Гейр посчитал это довольно странным и позвал меня. Я тоже недоумевал, зачем тратить столько трудов на укрывание какой-то кобылы — и, главное, от кого? От своих же? Увидя глаза жалобно заржавшего при моем появлении жеребенка, я решил: «Спасу хотя бы его». — и велел уложить малыша на освобожденные от продовольствия сани. Усевшись на облучок, я тряхнул вожжами и погнал лошадь к Смартигану. В деревне я остановил сани возле самого большого дома, посчитав, что тут должен жить влиятельный человек. Взбежав на крыльцо, я замолотил кулаком в дверь. Долго никто не отзывался, наконец дверь приотворилась и высунулся тщедушный бородатый малый в портках и долгополой рубахе.

— Есть в деревне недавно ожеребившаяся кобыла? — резко спросил я, не дав ему сказать ни слова. — Отвечай!

— Вроде бы есть, у Согла, — неохотно ответил бородач, глядя мне через плечо. — По…

— Никаких но, — отрубил я. — Пошли, отведешь меня к нему. Живо!

— Сейчас, только накину что-нибудь, — буркнул малый и скрылся в избе.

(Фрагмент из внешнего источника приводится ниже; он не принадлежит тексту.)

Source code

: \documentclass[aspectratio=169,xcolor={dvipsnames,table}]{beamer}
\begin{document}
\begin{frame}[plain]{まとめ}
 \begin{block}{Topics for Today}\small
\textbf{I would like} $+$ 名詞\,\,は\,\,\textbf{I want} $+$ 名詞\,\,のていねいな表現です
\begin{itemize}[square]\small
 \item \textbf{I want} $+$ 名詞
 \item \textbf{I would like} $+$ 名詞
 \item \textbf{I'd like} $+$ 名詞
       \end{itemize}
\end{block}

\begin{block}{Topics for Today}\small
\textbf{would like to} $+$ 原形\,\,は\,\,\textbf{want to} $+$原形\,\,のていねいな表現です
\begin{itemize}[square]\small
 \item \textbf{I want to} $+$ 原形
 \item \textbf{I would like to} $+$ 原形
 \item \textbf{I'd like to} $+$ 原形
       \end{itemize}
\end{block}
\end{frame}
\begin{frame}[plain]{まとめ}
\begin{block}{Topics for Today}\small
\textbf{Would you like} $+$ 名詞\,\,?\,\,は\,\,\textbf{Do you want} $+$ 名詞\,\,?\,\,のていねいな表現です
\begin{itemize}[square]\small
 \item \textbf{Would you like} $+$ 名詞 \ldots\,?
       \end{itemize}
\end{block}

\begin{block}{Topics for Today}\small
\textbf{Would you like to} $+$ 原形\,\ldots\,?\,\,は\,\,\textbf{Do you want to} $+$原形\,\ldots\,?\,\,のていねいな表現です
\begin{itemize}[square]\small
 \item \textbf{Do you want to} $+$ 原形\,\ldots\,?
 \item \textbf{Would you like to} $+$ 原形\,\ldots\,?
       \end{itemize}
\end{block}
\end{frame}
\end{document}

Через короткое время он вернулся в тулупе, шапке и сапогах из валяной овечьей шерсти и пошел впереди, ведя лошадь под уздцы. Дойдя до избы Согла, он вызвал хозяина и, косясь в мою сторону, сказал, что мне требуется. Согл мялся, не решаясь ни согласиться, ни отказать, пока я не успокоил его:

— Не волнуйся, я щедро заплачу. А если тебе нужны не деньги, а лошадь, приходи к лагерю и получишь даже двух коней из нашей добычи.

— Э-э, вам хорошо говорить, — заворчал Согл. — Вы налетели и ушли, а из Мулетана потом снова приедут эти… Прознают, что мы помогли увести у них арсингуя, и тогда всю нашу деревню…

— Арсингуя? — прервал я его излияния, не в силах скрыть удивления.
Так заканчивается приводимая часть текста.